There may be some truth to the notion that bullies make other people feel bad to make themselves feel better.
A new study published in the journal Biological Psychology used fMRI scans to compare brain activity in eight unusually aggressive 16- to 18-year-old males to those of eight normal adolescent males while they watched videos of people getting hurt.
While both groups showed activity in the brain's pain centers, the brains of aggressive males, those with conduct disorder, also showed activity in the brain's pleasure centers, suggesting that they may have been enjoying what they were seeing. Normal males showed no such activity.
"It just dumbfounded us," said Benjamin Lahey, a professor of epidemiology and psychiatry at the University of Chicago.
Lahey said he expected an emotionally indifferent response to pain from subjects with conduct disorder, a mental disorder characterized by aggressive, destructive or harmful behavior towards other people and animals and can include theft, substance abuse and sexual promiscuity, according to the American Academy of Child and Adolescent Psychiatry.
Instead, fMRI scans showed a strong but highly atypical emotional response.
It turns out that the brain circuitry in people with conduct disorder is different from a neurotypical person's when it comes to pain.
In the control subjects, fMRI scans showed that the amygdala -- the part of the brain responsible for processing emotional reactions -- activated at the same time as the prefrontal cortex, which is involved in self regulation and, in this case, for holding emotions in check.
Co-activation suggested that activity in the amygdala and the prefrontal cortex is linked when shown something painful. In other words, when normal people see someone getting hurt, they respond with negative emotions.
"But in kids with conduct disorder, that connection isn't there," said Lahey, who co-authored the study with lead author Jean Decety, a professor of Psychology at the University of Chicago.
Instead, the kids with conduct disorder showed brain activity in the amygdala and the ventral striatum, which is the area of the brain associated with pleasure and rewards, which include food, sex and drug use.

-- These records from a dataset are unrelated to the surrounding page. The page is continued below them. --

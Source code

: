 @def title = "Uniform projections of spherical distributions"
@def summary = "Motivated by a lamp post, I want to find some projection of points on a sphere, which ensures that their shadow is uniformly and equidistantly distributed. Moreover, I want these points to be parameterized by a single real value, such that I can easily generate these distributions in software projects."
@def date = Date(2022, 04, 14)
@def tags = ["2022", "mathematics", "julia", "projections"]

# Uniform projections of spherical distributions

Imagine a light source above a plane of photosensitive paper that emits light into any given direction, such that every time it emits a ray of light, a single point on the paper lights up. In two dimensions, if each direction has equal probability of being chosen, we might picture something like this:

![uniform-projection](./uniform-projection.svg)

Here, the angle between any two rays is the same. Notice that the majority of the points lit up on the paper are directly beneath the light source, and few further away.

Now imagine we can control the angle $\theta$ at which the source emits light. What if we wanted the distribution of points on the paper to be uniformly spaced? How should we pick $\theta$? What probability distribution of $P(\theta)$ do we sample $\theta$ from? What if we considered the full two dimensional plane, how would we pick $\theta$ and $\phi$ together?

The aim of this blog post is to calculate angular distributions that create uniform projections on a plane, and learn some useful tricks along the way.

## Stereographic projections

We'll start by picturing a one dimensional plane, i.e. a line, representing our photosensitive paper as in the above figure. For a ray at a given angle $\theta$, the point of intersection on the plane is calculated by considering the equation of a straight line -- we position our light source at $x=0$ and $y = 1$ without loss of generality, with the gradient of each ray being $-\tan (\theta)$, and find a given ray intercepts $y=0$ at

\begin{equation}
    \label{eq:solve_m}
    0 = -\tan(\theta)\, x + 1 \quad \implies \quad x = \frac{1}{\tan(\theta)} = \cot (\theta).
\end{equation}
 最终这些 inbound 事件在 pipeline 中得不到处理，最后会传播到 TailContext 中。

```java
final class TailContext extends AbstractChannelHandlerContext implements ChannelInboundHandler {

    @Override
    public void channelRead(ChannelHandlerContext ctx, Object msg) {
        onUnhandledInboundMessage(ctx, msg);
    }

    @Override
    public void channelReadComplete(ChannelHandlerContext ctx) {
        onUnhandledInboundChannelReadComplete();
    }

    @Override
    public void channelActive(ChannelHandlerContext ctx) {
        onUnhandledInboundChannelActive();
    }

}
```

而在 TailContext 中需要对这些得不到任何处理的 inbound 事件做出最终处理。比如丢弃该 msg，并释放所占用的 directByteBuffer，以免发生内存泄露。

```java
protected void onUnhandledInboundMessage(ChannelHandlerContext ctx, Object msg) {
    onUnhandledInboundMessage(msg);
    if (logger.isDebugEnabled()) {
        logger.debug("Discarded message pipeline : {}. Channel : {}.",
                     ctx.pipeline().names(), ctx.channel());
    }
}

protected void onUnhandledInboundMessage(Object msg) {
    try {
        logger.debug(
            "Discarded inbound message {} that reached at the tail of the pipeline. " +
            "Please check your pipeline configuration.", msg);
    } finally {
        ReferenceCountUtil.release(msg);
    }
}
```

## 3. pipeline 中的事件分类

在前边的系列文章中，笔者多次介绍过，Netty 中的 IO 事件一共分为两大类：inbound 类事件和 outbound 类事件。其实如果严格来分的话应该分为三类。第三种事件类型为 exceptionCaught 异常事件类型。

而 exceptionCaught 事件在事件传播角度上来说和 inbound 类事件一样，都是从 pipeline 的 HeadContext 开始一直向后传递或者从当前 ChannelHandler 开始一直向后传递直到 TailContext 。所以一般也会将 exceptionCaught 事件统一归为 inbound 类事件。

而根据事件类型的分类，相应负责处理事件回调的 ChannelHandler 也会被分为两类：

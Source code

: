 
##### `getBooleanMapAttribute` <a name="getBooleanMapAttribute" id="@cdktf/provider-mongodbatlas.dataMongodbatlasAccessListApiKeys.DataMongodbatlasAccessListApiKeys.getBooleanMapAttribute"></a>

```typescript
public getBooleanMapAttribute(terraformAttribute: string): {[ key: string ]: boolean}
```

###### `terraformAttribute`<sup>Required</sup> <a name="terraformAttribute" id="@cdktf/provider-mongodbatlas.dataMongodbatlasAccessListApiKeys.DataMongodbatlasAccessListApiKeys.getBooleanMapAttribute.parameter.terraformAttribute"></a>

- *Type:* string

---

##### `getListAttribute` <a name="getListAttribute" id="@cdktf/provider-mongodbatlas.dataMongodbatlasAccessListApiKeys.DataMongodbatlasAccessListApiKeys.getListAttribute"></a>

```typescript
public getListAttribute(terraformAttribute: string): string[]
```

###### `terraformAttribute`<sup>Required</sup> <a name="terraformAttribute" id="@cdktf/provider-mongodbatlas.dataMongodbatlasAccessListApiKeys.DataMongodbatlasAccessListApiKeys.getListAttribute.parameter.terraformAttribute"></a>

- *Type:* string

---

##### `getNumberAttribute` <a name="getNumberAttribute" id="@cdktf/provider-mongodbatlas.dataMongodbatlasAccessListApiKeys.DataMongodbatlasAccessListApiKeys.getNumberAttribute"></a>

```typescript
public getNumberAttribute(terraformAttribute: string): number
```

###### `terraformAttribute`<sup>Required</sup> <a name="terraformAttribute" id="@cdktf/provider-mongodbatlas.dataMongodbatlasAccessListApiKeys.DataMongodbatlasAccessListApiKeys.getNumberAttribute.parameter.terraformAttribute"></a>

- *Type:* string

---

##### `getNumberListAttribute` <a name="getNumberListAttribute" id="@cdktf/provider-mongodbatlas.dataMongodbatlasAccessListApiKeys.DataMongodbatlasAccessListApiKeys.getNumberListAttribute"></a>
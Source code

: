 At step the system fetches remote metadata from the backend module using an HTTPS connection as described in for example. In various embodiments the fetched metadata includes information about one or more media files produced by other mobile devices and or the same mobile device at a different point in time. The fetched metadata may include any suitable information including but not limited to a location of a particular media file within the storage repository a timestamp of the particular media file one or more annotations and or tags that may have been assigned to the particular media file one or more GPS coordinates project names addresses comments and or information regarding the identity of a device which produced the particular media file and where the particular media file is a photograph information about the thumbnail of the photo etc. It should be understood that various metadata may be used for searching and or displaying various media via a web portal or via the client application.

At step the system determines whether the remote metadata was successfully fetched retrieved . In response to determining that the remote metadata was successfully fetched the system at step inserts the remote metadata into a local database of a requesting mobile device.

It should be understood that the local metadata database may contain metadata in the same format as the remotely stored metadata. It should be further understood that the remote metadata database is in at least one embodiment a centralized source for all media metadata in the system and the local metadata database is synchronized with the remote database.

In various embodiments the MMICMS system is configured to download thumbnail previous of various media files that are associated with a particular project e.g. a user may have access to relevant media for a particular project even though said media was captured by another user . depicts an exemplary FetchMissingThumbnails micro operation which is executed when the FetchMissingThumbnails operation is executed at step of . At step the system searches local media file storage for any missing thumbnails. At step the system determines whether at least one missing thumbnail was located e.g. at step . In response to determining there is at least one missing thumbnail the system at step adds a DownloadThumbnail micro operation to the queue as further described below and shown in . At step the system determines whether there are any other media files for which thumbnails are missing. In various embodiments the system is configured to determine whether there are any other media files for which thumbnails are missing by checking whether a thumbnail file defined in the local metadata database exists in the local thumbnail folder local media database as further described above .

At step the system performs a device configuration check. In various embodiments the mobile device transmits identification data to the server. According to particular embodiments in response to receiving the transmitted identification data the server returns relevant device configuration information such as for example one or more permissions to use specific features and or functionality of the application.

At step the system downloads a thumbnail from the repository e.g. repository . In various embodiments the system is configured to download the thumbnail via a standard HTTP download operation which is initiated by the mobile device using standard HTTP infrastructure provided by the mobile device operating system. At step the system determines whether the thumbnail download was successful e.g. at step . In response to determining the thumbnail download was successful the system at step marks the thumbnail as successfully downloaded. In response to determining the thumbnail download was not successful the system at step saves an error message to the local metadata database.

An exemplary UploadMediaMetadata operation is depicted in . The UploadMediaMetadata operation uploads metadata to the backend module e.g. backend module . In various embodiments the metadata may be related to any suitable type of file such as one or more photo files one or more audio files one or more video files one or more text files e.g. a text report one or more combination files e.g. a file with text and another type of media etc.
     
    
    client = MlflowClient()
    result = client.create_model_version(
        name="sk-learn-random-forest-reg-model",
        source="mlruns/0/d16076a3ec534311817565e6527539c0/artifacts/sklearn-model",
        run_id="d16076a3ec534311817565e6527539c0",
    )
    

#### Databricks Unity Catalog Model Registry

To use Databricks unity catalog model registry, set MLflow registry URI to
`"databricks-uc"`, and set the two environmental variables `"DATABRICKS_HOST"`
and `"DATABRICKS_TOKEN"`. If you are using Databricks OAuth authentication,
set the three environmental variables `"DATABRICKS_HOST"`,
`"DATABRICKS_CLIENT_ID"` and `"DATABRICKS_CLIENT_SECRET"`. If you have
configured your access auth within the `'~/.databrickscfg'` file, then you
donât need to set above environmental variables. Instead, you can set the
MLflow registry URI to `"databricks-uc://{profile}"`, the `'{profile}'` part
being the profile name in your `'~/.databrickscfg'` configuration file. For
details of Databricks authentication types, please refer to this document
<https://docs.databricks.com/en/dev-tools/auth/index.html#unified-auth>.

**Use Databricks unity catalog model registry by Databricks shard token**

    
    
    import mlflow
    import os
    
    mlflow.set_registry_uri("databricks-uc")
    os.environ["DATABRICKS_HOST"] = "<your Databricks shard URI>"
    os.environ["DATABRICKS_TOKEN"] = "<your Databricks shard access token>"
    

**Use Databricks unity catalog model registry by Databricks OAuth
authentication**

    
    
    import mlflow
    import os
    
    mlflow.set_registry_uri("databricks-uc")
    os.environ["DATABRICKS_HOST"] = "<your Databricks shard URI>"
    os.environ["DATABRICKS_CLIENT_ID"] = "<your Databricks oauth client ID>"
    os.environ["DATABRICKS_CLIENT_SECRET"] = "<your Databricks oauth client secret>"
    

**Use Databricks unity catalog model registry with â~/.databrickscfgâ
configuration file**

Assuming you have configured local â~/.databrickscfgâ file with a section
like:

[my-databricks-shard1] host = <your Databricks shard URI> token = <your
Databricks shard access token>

Instead of responding with negative emotions, these children respond positively, suggesting they may be excited and enjoy seeing someone get hurt, Lahey said.
On top of that, subjects with conduct disorder showed no activity in the prefrontal cortex, which could have controlled those pleasurable emotions. The study results suggest that young people with conduct disorder enjoy seeing others in pain and lack the ability to control potentially inappropriate emotions.
"They're not only indifferent to the pain, they love it -- maybe," Lahey said. "They're responding to others being hurt, but in a way that's self-reinforcing."
While the study proposed an exciting new hypothesis about how young people with conduct disorder may respond to certain stimuli, experts caution that it may not be appropriate to extrapolate the results to the garden-variety bully roaming elementary and junior high school hallways.
"CD at a young age is associated with very poor psychosocial outcomes," said Dr. Paul Sagerman, assistant professor of pediatrics at Wake Forest University School of Medicine in Winston-Salem, N.C.
These outcomes include poor relationships, incarceration, depression and suicide.
And conduct disorder is not very common, affecting 1 to 4 percent of 9- to 17-year-olds in the United States, according to the U.S. Department of Health and Human Services. The disorder is also far more common among boys than girls.
Sagerman, who was not associated with the study, pointed out that bullying typically peaks in young adolescence, between the sixth and eighth grades, and may serve to impress peers.
Using aggressiveness to gain something tangible such as social approval versus personal reward is an important distinction between a regular bully and someone with conduct disorder. Indeed, aggressiveness can be channeled constructively to allow a neurotypical person to excel later in life, in business or athletics, for example.
Although the study is not large enough to draw firm conclusions, it does lead to some new hypotheses and questions.
"The question is what's the chicken and what's the egg?" Sagerman said.
Is bullying a learned behavior, creating pathways in the brain that lead to conduct disorder, or is conduct disorder inherent and results in aggressive behavior?
"If parts of the brain are stimulated by an act of pain, can you make that jump and say maybe they'll go out and replicate that pain ... because that stimulates their brain? That, theoretically, makes sense," Sagerman said.
Though it's too expensive at this point, Sagerman pointed out that fMRI could be a useful technique to detect if certain areas in the brain are active when young children begin to show aggressive behavior.
For example, if a young child were to develop a habit of hitting other children, and a brain scan showed no activity in the prefrontal cortex when he or she saw someone in pain but the ventral striatum showed activity, that could indicate the child may develop conduct disorder in the future.
Early intervention and therapy may help reprogram the brain circuitry in a way that could help prevent conduct disorder, or at least keep it under control.
But if this is indeed possible, researchers have yet to devise the best therapies to deal with conduct disorder. And they could have their work cut out for them.
"If we confirm this," Chicago's Lahey said, "people who develop these therapies are going to be scratching their heads for a while."